Exercise goal —
Gather each line containing the string "protocol" from these entries.

Data —

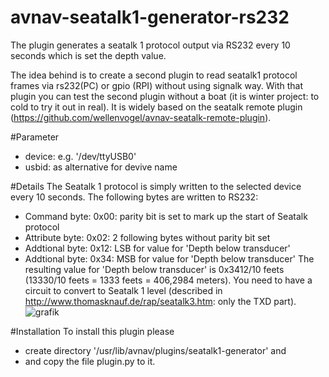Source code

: # avnav-seatalk1-generator-rs232

The plugin generates a seatalk 1 protocol output via RS232 every 10 seconds which is set the depth value.

The idea behind is to create a second plugin to read seatalk1 protocol frames via rs232(PC) or gpio (RPI) without using signalk way.
With that plugin you can test the second plugin without a boat (it is winter project: to cold to try it out in real).
It is widely based on the seatalk remote plugin (https://github.com/wellenvogel/avnav-seatalk-remote-plugin).

#Parameter
- device: e.g. '/dev/ttyUSB0'
- usbid: as alternative for devive name

#Details
The Seatalk 1 protocol is simply written to the selected device every 10 seconds.
The following bytes are written to RS232:
- Command   byte: 0x00: parity bit is set to mark up the start of Seatalk protocol
- Attribute byte: 0x02: 2 following bytes without parity bit set
- Addtional byte: 0x12: LSB for value for 'Depth below transducer'
- Addtional byte: 0x34: MSB for value for 'Depth below transducer'
The resulting value for 'Depth below transducer' is 0x3412/10 feets (13330/10 feets = 1333 feets = 406,2984 meters).
You need to have a circuit to convert to Seatalk 1 level (described in http://www.thomasknauf.de/rap/seatalk3.htm: only the TXD part).
![grafik](https://user-images.githubusercontent.com/98450191/153191823-b1585581-9782-45ab-b2a4-1c544deb7676.png)

#Installation
To install this plugin please 
- create directory '/usr/lib/avnav/plugins/seatalk1-generator' and 
- and copy the file plugin.py to it.

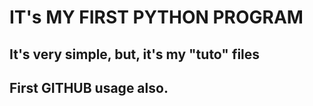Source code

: # IT's MY FIRST PYTHON PROGRAM
## It's very simple, but, it's my "tuto" files
## First GITHUB usage also.
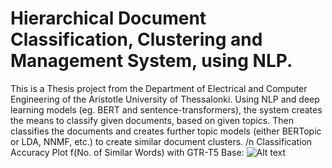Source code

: # Hierarchical Document Classification, Clustering and Management System, using NLP.

This is a Thesis project from the Department of Electrical and Computer Engineering of the Aristotle University of Thessalonki. Using NLP and deep learning models (eg. BERT and sentence-transformers), the system creates the means to classify given documents, based on given topics. Then classifies the documents and creates further topic models (either BERTopic or LDA, NNMF, etc.) to create similar document clusters.
/n
Classification Accuracy Plot f(No. of Similar Words) with GTR-T5 Base: 
![Alt text]('/assets/gtr-t5-base-accuracy-eucl.png')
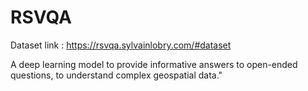 # RSVQA
Dataset link : https://rsvqa.sylvainlobry.com/#dataset

A deep learning model to provide informative answers to open-ended questions, to understand complex geospatial data."
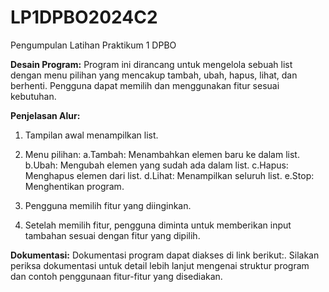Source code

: # LP1DPBO2024C2
Pengumpulan Latihan Praktikum 1 DPBO

**Desain Program:**
Program ini dirancang untuk mengelola sebuah list dengan menu pilihan yang mencakup tambah, ubah, hapus, lihat, dan berhenti. Pengguna dapat memilih dan menggunakan fitur sesuai kebutuhan.

**Penjelasan Alur:**
1. Tampilan awal menampilkan list.

2. Menu pilihan:
a.Tambah: Menambahkan elemen baru ke dalam list.
b.Ubah: Mengubah elemen yang sudah ada dalam list.
c.Hapus: Menghapus elemen dari list.
d.Lihat: Menampilkan seluruh list.
e.Stop: Menghentikan program.

3. Pengguna memilih fitur yang diinginkan.

4. Setelah memilih fitur, pengguna diminta untuk memberikan input tambahan sesuai dengan fitur yang dipilih.

**Dokumentasi:**
Dokumentasi program dapat diakses di link berikut:.
Silakan periksa dokumentasi untuk detail lebih lanjut mengenai struktur program dan contoh penggunaan fitur-fitur yang disediakan.
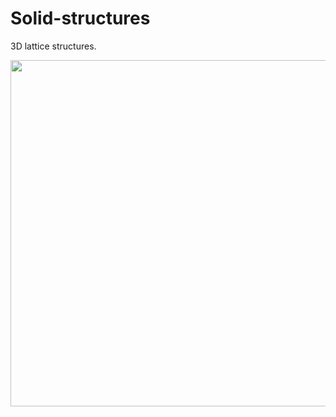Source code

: # Solid-structures
3D lattice structures.

<p align="center">
<img width="554" src="https://github.com/glbGit/Solid-structures/widgets/simple_cubic.png">
</p>
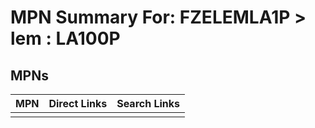 



# MPN Summary For: FZELEMLA1P > lem : LA100P

## MPNs
  

|MPN|Direct Links|Search Links|
| :--- | :--- | :--- |
||||
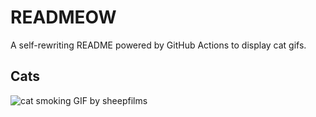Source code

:# READMEOW

A self-rewriting README powered by GitHub Actions to display cat gifs.

## Cats

![cat smoking GIF by sheepfilms](https://media1.giphy.com/media/l0ExdMHUDKteztyfe/200.gif?cid=9acd02datcq8e3dg9qz9nb3ih1pl7yi7rbq38asye81e31xc&ep=v1_gifs_search&rid=200.gif&ct=g)
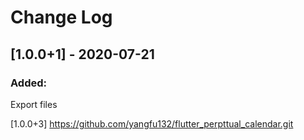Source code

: ﻿# Change Log
## [1.0.0+1] - 2020-07-21
### Added:
Export files

[1.0.0+3] https://github.com/yangfu132/flutter_perpttual_calendar.git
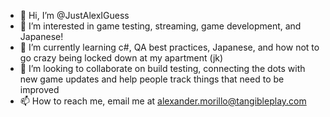 - 👋 Hi, I’m @JustAlexIGuess
- 👀 I’m interested in game testing, streaming, game development, and Japanese!
- 🌱 I’m currently learning c#, QA best practices, Japanese, and how not to go crazy being locked down at my apartment (jk)
- 💞️ I’m looking to collaborate on build testing, connecting the dots with new game updates and help people track things that need to be improved
- 📫 How to reach me, email me at alexander.morillo@tangibleplay.com

<!---
JustAlexIGuess/JustAlexIGuess is a ✨ special ✨ repository because its `README.md` (this file) appears on your GitHub profile.
You can click the Preview link to take a look at your changes.
--->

Reply to the exercise —
The plugin generates a seatalk 1 protocol output via RS232 every 10 seconds which is set the depth value.
The idea behind is to create a second plugin to read seatalk1 protocol frames via rs232(PC) or gpio (RPI) without using signalk way.
The Seatalk 1 protocol is simply written to the selected device every 10 seconds.
- Command   byte: 0x00: parity bit is set to mark up the start of Seatalk protocol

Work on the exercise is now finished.